▶ [Saved entries]:
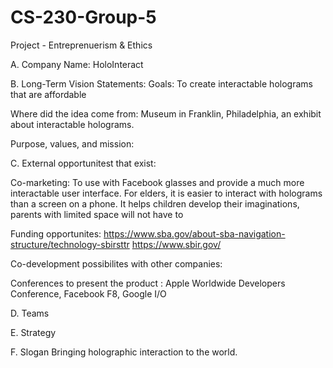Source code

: # CS-230-Group-5
Project - Entreprenuerism &amp; Ethics

A. Company Name: HoloInteract

B. Long-Term Vision Statements: 
Goals:
To create interactable holograms that are affordable

Where did the idea come from: 
Museum in Franklin, Philadelphia, an exhibit about interactable holograms. 

Purpose, values, and mission: 


C. External opportunitest that exist:

Co-marketing: To use with Facebook glasses and provide a much more interactable user interface. 
 For elders, it is easier to interact with holograms than a screen on a phone.
 It helps children develop their imaginations, parents with limited space will not have to 

Funding opportunites:
https://www.sba.gov/about-sba-navigation-structure/technology-sbirsttr
https://www.sbir.gov/

Co-development possibilites with other companies:

Conferences to present the product : Apple Worldwide Developers Conference, Facebook F8, Google I/O

D. Teams

E. Strategy


F. Slogan
Bringing holographic interaction to the world.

▶ [What needs to be done]: Your answer is all of the records restated word for word, pictures excluded.

▶ [Task solution]:
Source code

: # CS-230-Group-5
Project - Entreprenuerism &amp; Ethics

A. Company Name: HoloInteract

B. Long-Term Vision Statements: 
Goals:
To create interactable holograms that are affordable

Where did the idea come from: 
Museum in Franklin, Philadelphia, an exhibit about interactable holograms. 

Purpose, values, and mission: 


C. External opportunitest that exist:

Co-marketing: To use with Facebook glasses and provide a much more interactable user interface. 
 For elders, it is easier to interact with holograms than a screen on a phone.
 It helps children develop their imaginations, parents with limited space will not have to 

Funding opportunites:
https://www.sba.gov/about-sba-navigation-structure/technology-sbirsttr
https://www.sbir.gov/

Co-development possibilites with other companies:

Conferences to present the product : Apple Worldwide Developers Conference, Facebook F8, Google I/O

D. Teams

E. Strategy


F. Slogan
Bringing holographic interaction to the world.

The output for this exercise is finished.